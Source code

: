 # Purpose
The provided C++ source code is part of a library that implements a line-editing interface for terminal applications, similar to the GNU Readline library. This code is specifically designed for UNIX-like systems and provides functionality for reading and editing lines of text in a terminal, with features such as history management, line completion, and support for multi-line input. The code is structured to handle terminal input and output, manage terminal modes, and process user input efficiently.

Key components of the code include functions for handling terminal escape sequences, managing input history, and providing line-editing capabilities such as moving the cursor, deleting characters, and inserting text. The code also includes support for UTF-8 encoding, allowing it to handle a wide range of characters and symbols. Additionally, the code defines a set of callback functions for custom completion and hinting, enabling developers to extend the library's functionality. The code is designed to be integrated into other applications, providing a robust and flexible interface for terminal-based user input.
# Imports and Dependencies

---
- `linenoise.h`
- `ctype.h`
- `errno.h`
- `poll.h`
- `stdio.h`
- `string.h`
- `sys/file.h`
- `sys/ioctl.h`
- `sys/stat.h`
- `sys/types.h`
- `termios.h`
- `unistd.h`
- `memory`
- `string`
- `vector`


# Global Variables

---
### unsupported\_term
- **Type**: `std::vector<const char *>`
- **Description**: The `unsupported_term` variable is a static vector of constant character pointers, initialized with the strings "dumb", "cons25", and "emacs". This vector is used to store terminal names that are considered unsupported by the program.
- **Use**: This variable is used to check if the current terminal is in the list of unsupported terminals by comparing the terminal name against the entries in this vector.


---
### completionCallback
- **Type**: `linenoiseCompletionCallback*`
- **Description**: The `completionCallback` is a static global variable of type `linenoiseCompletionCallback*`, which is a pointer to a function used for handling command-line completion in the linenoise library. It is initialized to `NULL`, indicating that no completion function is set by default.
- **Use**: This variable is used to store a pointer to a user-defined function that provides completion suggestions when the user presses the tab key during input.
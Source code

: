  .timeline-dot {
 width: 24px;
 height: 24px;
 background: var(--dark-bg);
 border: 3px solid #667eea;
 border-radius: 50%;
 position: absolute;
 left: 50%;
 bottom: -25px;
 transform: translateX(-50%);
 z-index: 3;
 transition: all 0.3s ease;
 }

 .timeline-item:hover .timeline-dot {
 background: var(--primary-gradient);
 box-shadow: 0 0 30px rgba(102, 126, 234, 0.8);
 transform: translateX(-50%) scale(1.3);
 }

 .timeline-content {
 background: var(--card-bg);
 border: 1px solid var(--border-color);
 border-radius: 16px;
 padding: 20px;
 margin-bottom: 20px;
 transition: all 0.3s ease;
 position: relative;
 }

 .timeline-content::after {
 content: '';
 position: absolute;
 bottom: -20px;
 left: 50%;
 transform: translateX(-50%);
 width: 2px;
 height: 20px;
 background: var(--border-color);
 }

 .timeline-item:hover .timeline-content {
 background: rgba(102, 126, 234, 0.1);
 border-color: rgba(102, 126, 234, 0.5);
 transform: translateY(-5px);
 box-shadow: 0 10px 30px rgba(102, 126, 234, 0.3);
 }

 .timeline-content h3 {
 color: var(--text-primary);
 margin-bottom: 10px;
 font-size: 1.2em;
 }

* * * * * * *

* [DIRECTIONS] Lines before the one containing "transform: translateY(-5px);" are left out. Repeat that line and all lines after it in the records above exactly.

* [SOLUTION TO THIS PROBLEM]
 transform: translateY(-5px);
 box-shadow: 0 10px 30px rgba(102, 126, 234, 0.3);
 }

 .timeline-content h3 {
 color: var(--text-primary);
 margin-bottom: 10px;
 font-size: 1.2em;
 }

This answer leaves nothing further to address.